BEIRUT: Deposits in Lebanese banks are expected to recover from a dip in the first five months of 2019 as customer optimism returns after approval of the state budget, the chairman of the Association of Banks in Lebanon said.
Salim Sfeir said deposits had fallen to $176 billion at the end of May from $179 billion at the end of December. “I expect a very positive recovery.

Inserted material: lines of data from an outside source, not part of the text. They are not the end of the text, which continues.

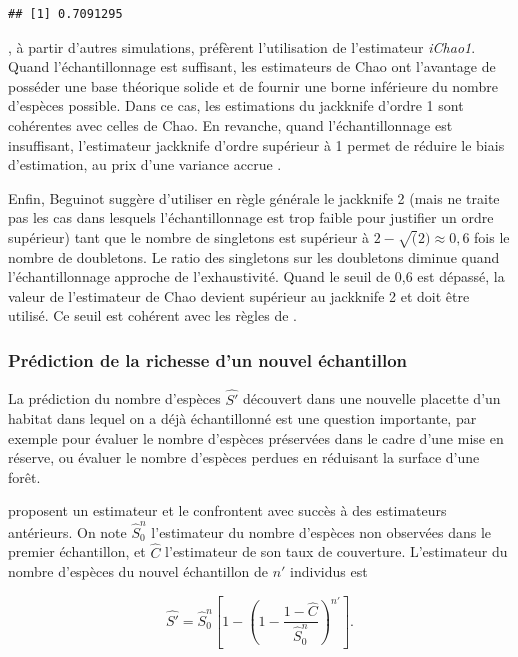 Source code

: \documentclass[
  11pt,
  french,
  a4paper,
  extrafontsizes,onecolumn,openright
  ]{memoir}
\newlength{\rf}
\begin{document}
\begin{verbatim}
## [1] 0.7091295
\end{verbatim}

\normalsize

\textcite{Chiu2014a}, à partir d'autres simulations, préfèrent l'utilisation de l'estimateur \emph{iChao1}.
Quand l'échantillonnage est suffisant, les estimateurs de Chao ont l'avantage de posséder une base théorique solide et de fournir une borne inférieure du nombre d'espèces possible.
Dans ce cas, les estimations du jackknife d'ordre 1 sont cohérentes avec celles de Chao.
En revanche, quand l'échantillonnage est insuffisant, l'estimateur jackknife d'ordre supérieur à 1 permet de réduire le biais d'estimation, au prix d'une variance accrue \autocite{Marcon2015a}.

Enfin, Beguinot \autocite*{Beguinot2015a,Beguinot2016} suggère d'utiliser en règle générale le jackknife 2 (mais ne traite pas les cas dans lesquels l'échantillonnage est trop faible pour justifier un ordre supérieur) tant que le nombre de singletons est supérieur à \(2-\sqrt(2) \approx 0,6\) fois le nombre de doubletons.
Le ratio des singletons sur les doubletons diminue quand l'échantillonnage approche de l'exhaustivité.
Quand le seuil de 0,6 est dépassé, la valeur de l'estimateur de Chao devient supérieur au jackknife 2 et doit être utilisé.
Ce seuil est cohérent avec les règles de \textcite{Brose2003}.

\subsubsection{Prédiction de la richesse d'un nouvel échantillon}\label{sec-Extrapol}

La prédiction du nombre d'espèces \(\hat{S'}\) découvert dans une nouvelle placette d'un habitat dans lequel on a déjà échantillonné est une question importante, par exemple pour évaluer le nombre d'espèces préservées dans le cadre d'une mise en réserve, ou évaluer le nombre d'espèces perdues en réduisant la surface d'une forêt.

\textcite{Shen2003} proposent un estimateur et le confrontent avec succès à des estimateurs antérieurs.
On note \(\hat{S}^{n}_{0}\) l'estimateur du nombre d'espèces non observées dans le premier échantillon, et \(\hat{C}\) l'estimateur de son taux de couverture.
L'estimateur du nombre d'espèces du nouvel échantillon de \(n'\) individus est

\begin{equation}
  \hat{S'} = \hat{S}^{n}_{0} \left[1-{\left(1-\frac{1-\hat{C}}{\hat{S}^{n}_{0}}\right)}^{n'}\right].
\end{equation}
\end{document}
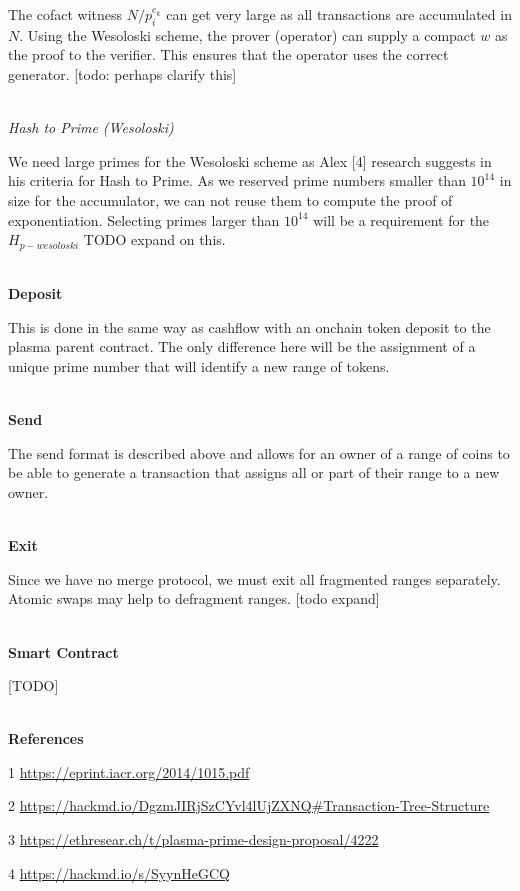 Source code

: \documentclass[12pt]{article}
\begin{document}
The cofact witness $N/p_i^{e_k}$ can get very large as all transactions are accumulated in $N$. Using the Wesoloski scheme, the prover (operator) can supply a compact $w$ as the proof to the verifier. This ensures that the operator uses the correct generator. [todo: perhaps clarify this]
\\
\\
\centerline{\textit{Hash to Prime (Wesoloski)}}

We need large primes for the Wesoloski scheme as Alex [4] research suggests in his criteria for Hash to Prime. As we reserved prime numbers smaller than $10^14$ in size for the accumulator, we can not reuse them to compute the proof of exponentiation. Selecting primes larger than $10^14$ will be a requirement for the $H_{p-wesoloski}$ TODO expand on this. 
\\ 
\\
\centerline{\textbf{Deposit}}

This is done in the same way as cashflow with an onchain token deposit to the plasma parent contract. The only difference here will be the assignment of a unique prime number that will identify a new range of tokens. 
\\
\\
\centerline{\textbf{Send}}

The send format is described above and allows for an owner of a range of coins to be able to generate a transaction that assigns all or part of their range to a new owner. 
\\
\\
\centerline{\textbf{Exit}}

Since we have no merge protocol, we must exit all fragmented ranges separately. Atomic swaps may help to defragment ranges. [todo expand]
\\
\\
\centerline{\textbf{Smart Contract}}

[TODO]
\\
\\
\centerline{\textbf{References}}

1 \url{https://eprint.iacr.org/2014/1015.pdf}

2 \url{https://hackmd.io/DgzmJIRjSzCYvl4lUjZXNQ#Transaction-Tree-Structure}

3 \url{https://ethresear.ch/t/plasma-prime-design-proposal/4222}

4 \url{https://hackmd.io/s/SyynHeGCQ}
\end{document}
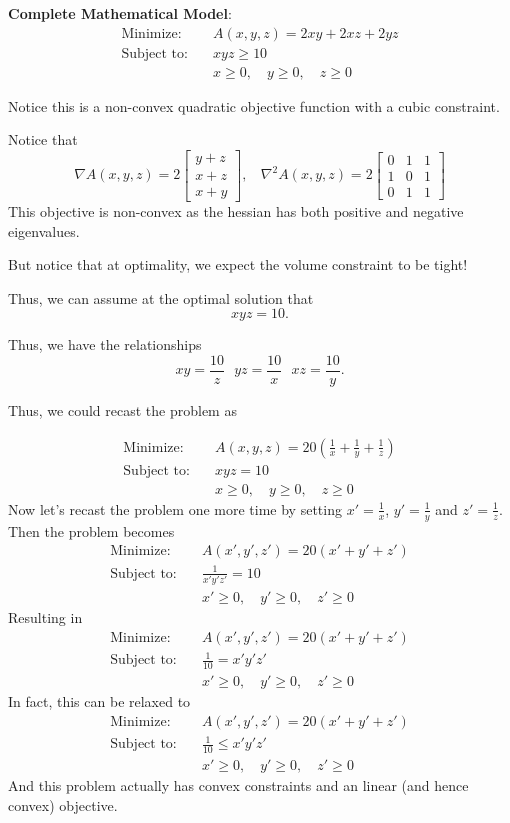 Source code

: \textbf{Complete Mathematical Model}:
\begin{align*}
\text{Minimize:} \quad & A(x,y,z) = 2xy + 2xz + 2yz \\
\text{Subject to:} \quad & xyz \geq 10 \\
& x \geq 0, \quad y \geq 0, \quad z \geq 0
\end{align*}

Notice this is a non-convex quadratic objective function with a cubic constraint.

Notice that 
$$
\nabla A(x,y,z) = 2\begin{bmatrix}
y + z\\ x + z \\ x + y\end{bmatrix}, 
\ \ \ \  \nabla^2 A(x,y,z) = 2 \begin{bmatrix} 0 & 1& 1\\ 1 & 0 & 1\\ 0 & 1 & 1\end{bmatrix}
$$
This objective is non-convex as the hessian has both positive and negative eigenvalues.

But notice that at optimality, we expect the volume constraint to be tight! 

Thus, we can assume at the optimal solution that 
$$
xyz = 10.
$$

Thus, we have the relationships
$$
xy = \frac{10}{z} \ \ \  yz= \frac{10}{x} \ \ \ xz = \frac{10}{y}.
$$

Thus, we could recast the problem as 

\begin{align*}
\text{Minimize:} \quad & A(x,y,z) = 20\left(\frac{1}{x} + \frac{1}{y} + \frac{1}{z}\right) \\
\text{Subject to:} \quad & xyz = 10 \\
& x \geq 0, \quad y \geq 0, \quad z \geq 0
\end{align*}
Now let's recast the problem one more time by setting $x' = \frac{1}{x}$, $y' = \frac{1}{y}$ and $z' = \frac{1}{z}$.  Then the problem becomes
\begin{align*}
\text{Minimize:} \quad & A(x',y',z') = 20\left(x'+ y' + z'\right) \\
\text{Subject to:} \quad & \frac{1}{x'y'z'} = 10 \\
& x' \geq 0, \quad y' \geq 0, \quad z' \geq 0
\end{align*}
Resulting in 
\begin{align*}
\text{Minimize:} \quad & A(x',y',z') = 20\left(x'+ y' + z'\right) \\
\text{Subject to:} \quad & \frac{1}{10} = x'y'z' \\
& x' \geq 0, \quad y' \geq 0, \quad z' \geq 0
\end{align*}
In fact, this can be relaxed to 
\begin{align*}
\text{Minimize:} \quad & A(x',y',z') = 20\left(x'+ y' + z'\right) \\
\text{Subject to:} \quad & \frac{1}{10} \leq x'y'z' \\
& x' \geq 0, \quad y' \geq 0, \quad z' \geq 0
\end{align*}
And this problem actually has convex constraints and an linear (and hence convex) objective.

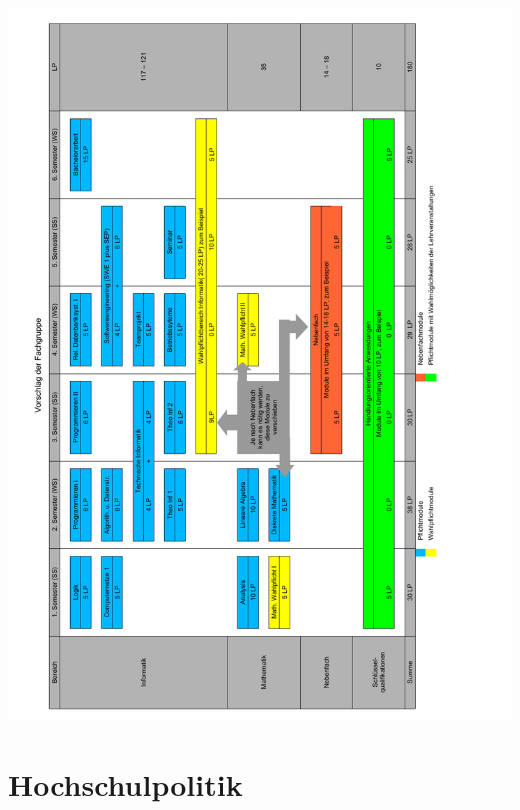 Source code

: \documentclass[]{papertex}
\begin{document}
		\begin{minipage}{1.0\linewidth}
		\begin{center} 
  			\includegraphics[totalheight=\textheight, width=\textwidth ]{bilder/studienplan_bsc_ss/FG_Vorschlag_BeginSS}
  			\label{studienplan_neu}
		\end{center}
		\end{minipage}
	
	
	\newpage
	\section{Hochschulpolitik}
		\label{politik}
		\begin{multicols}{2}
		
		
		\end{multicols}
	\newpage
\end{document}
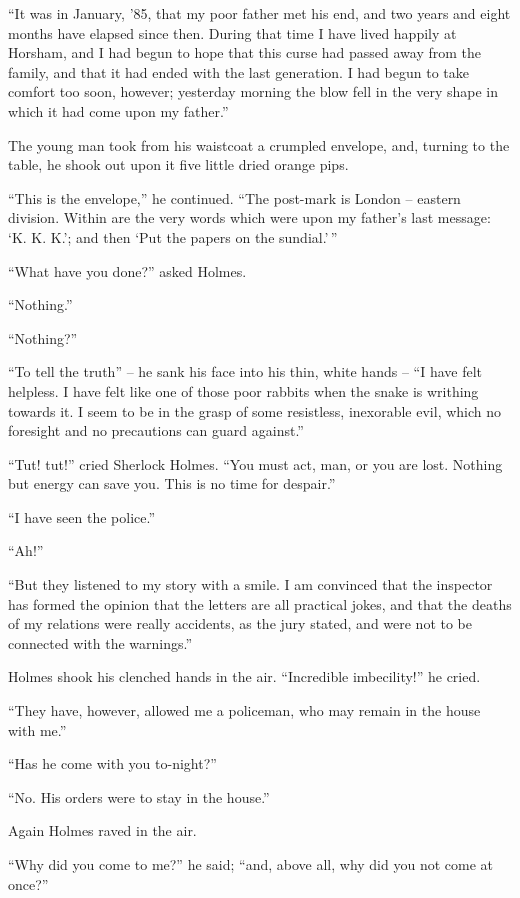 “It was in January, ’85, that my poor father met his end,
and two years and eight months have elapsed since then.
During that time I have lived happily at Horsham, and I had
begun to hope that this curse had passed away from the family,
and that it had ended with the last generation. I had begun
to take comfort too soon, however; yesterday morning the
blow fell in the very shape in which it had come upon my
father.”

The young man took from his waistcoat a crumpled envelope,
and, turning to the table, he shook out upon it five
little dried orange pips.

“This is the envelope,” he continued. “The post-mark is
London -- eastern division. Within are the very words which
were upon my father’s last message: ‘K. K. K.’; and then
‘Put the papers on the sundial.’\,”

“What have you done?” asked Holmes.

“Nothing.”

“Nothing?”

“To tell the truth” -- he sank his face into his thin, white
hands -- “I have felt helpless. I have felt like one of those
poor rabbits when the snake is writhing towards it. I seem
to be in the grasp of some resistless, inexorable evil, which
no foresight and no precautions can guard against.”

“Tut! tut!” cried Sherlock Holmes. “You must act, man,
or you are lost. Nothing but energy can save you. This is
no time for despair.”

“I have seen the police.”

“Ah!”

“But they listened to my story with a smile. I am convinced
that the inspector has formed the opinion that the
letters are all practical jokes, and that the deaths of my relations
were really accidents, as the jury stated, and were not
to be connected with the warnings.”

Holmes shook his clenched hands in the air. “Incredible
imbecility!” he cried.

“They have, however, allowed me a policeman, who may
remain in the house with me.”

“Has he come with you to-night?”

“No. His orders were to stay in the house.”

Again Holmes raved in the air.

“Why did you come to me?” he said; “and, above all,
why did you not come at once?”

Our market is very elastic,” he told Reuters in an interview.
He also said banks would take steps to support the economy in the next four to seven months, including working to reduce interest rates and to extend more loans to some sectors.
“The banks are liquid enough, the banks are optimistic that they will be able to give the leverage needed to the economy to take off again,” said Sfeir, who is also chief executive officer of Bank of Beirut.
One of the world’s most heavily indebted states, Lebanon finally approved the 2019 budget on Friday, aiming to cut the deficit as part of efforts to put the public finances on a sustainable path.
The government embarked on long-delayed reforms as the economy stagnated and as deposit growth in the banking sector slowed: the sector has long played a critical role in financing the state and the wider needs of the economy.
“There was plenty of worry in the air,” Sfeir said, linking these concerns to political friction over the budget. “The worry was manifested in depositors asking for more interest on their holdings, or some withdrawal of deposits,” he said.